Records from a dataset
- Opening Delimiter -
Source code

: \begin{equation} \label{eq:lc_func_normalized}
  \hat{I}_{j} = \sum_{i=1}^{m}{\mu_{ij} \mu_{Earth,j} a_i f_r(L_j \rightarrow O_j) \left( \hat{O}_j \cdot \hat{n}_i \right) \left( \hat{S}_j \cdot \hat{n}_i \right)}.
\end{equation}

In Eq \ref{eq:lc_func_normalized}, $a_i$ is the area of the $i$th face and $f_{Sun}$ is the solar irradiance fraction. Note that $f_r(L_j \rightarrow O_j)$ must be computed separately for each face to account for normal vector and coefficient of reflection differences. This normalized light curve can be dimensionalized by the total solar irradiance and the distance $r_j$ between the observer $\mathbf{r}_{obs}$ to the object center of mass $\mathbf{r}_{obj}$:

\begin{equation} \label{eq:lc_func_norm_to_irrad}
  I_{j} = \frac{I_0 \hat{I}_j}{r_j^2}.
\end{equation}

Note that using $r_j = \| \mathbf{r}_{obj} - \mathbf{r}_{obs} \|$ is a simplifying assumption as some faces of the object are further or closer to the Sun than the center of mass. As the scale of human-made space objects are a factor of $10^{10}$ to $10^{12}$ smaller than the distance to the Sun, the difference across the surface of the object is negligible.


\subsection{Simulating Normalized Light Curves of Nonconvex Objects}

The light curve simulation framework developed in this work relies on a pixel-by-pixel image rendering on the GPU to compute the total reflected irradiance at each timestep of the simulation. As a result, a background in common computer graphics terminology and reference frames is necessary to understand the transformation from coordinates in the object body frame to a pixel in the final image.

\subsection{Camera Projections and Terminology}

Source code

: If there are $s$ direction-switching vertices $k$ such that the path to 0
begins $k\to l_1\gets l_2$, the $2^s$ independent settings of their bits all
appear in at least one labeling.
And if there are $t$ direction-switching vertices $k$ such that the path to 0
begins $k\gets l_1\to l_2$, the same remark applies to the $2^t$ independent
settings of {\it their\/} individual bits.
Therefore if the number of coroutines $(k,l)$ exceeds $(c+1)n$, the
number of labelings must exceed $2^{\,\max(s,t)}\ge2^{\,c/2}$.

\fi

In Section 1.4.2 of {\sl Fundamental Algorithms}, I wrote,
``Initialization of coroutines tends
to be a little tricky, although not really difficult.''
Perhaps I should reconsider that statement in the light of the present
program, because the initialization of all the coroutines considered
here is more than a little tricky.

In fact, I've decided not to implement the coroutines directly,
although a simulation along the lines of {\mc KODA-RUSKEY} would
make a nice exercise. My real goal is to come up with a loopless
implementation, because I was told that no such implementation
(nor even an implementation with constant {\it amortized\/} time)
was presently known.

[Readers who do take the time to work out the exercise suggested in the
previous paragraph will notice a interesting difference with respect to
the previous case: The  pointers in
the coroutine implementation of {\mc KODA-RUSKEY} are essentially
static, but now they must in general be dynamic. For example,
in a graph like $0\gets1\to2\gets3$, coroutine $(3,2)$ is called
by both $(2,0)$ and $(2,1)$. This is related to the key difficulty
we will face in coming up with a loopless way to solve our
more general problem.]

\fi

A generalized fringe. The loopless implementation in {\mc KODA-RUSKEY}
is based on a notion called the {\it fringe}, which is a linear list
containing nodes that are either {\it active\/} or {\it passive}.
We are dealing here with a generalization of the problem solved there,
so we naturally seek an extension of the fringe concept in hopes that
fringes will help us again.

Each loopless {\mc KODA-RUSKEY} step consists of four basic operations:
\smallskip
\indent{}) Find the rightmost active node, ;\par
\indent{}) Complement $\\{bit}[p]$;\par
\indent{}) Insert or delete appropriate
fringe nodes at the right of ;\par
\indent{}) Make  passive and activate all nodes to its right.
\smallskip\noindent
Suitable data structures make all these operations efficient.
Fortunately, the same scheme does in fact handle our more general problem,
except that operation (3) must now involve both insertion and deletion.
- Closing Delimiter -
Each line above should be copied exactly, with no line missing.

Source code

: \begin{equation} \label{eq:lc_func_normalized}
  \hat{I}_{j} = \sum_{i=1}^{m}{\mu_{ij} \mu_{Earth,j} a_i f_r(L_j \rightarrow O_j) \left( \hat{O}_j \cdot \hat{n}_i \right) \left( \hat{S}_j \cdot \hat{n}_i \right)}.
\end{equation}

In Eq \ref{eq:lc_func_normalized}, $a_i$ is the area of the $i$th face and $f_{Sun}$ is the solar irradiance fraction. Note that $f_r(L_j \rightarrow O_j)$ must be computed separately for each face to account for normal vector and coefficient of reflection differences. This normalized light curve can be dimensionalized by the total solar irradiance and the distance $r_j$ between the observer $\mathbf{r}_{obs}$ to the object center of mass $\mathbf{r}_{obj}$:

\begin{equation} \label{eq:lc_func_norm_to_irrad}
  I_{j} = \frac{I_0 \hat{I}_j}{r_j^2}.
\end{equation}

Note that using $r_j = \| \mathbf{r}_{obj} - \mathbf{r}_{obs} \|$ is a simplifying assumption as some faces of the object are further or closer to the Sun than the center of mass. As the scale of human-made space objects are a factor of $10^{10}$ to $10^{12}$ smaller than the distance to the Sun, the difference across the surface of the object is negligible.


\subsection{Simulating Normalized Light Curves of Nonconvex Objects}

The light curve simulation framework developed in this work relies on a pixel-by-pixel image rendering on the GPU to compute the total reflected irradiance at each timestep of the simulation. As a result, a background in common computer graphics terminology and reference frames is necessary to understand the transformation from coordinates in the object body frame to a pixel in the final image.

\subsection{Camera Projections and Terminology}

Source code

: If there are $s$ direction-switching vertices $k$ such that the path to 0
begins $k\to l_1\gets l_2$, the $2^s$ independent settings of their bits all
appear in at least one labeling.
And if there are $t$ direction-switching vertices $k$ such that the path to 0
begins $k\gets l_1\to l_2$, the same remark applies to the $2^t$ independent
settings of {\it their\/} individual bits.
Therefore if the number of coroutines $(k,l)$ exceeds $(c+1)n$, the
number of labelings must exceed $2^{\,\max(s,t)}\ge2^{\,c/2}$.

\fi

In Section 1.4.2 of {\sl Fundamental Algorithms}, I wrote,
``Initialization of coroutines tends
to be a little tricky, although not really difficult.''
Perhaps I should reconsider that statement in the light of the present
program, because the initialization of all the coroutines considered
here is more than a little tricky.

In fact, I've decided not to implement the coroutines directly,
although a simulation along the lines of {\mc KODA-RUSKEY} would
make a nice exercise. My real goal is to come up with a loopless
implementation, because I was told that no such implementation
(nor even an implementation with constant {\it amortized\/} time)
was presently known.

[Readers who do take the time to work out the exercise suggested in the
previous paragraph will notice a interesting difference with respect to
the previous case: The  pointers in
the coroutine implementation of {\mc KODA-RUSKEY} are essentially
static, but now they must in general be dynamic. For example,
in a graph like $0\gets1\to2\gets3$, coroutine $(3,2)$ is called
by both $(2,0)$ and $(2,1)$. This is related to the key difficulty
we will face in coming up with a loopless way to solve our
more general problem.]

\fi

A generalized fringe. The loopless implementation in {\mc KODA-RUSKEY}
is based on a notion called the {\it fringe}, which is a linear list
containing nodes that are either {\it active\/} or {\it passive}.
We are dealing here with a generalization of the problem solved there,
so we naturally seek an extension of the fringe concept in hopes that
fringes will help us again.

Each loopless {\mc KODA-RUSKEY} step consists of four basic operations:
\smallskip
\indent{}) Find the rightmost active node, ;\par
\indent{}) Complement $\\{bit}[p]$;\par
\indent{}) Insert or delete appropriate
fringe nodes at the right of ;\par
\indent{}) Make  passive and activate all nodes to its right.
\smallskip\noindent
Suitable data structures make all these operations efficient.
Fortunately, the same scheme does in fact handle our more general problem,
except that operation (3) must now involve both insertion and deletion.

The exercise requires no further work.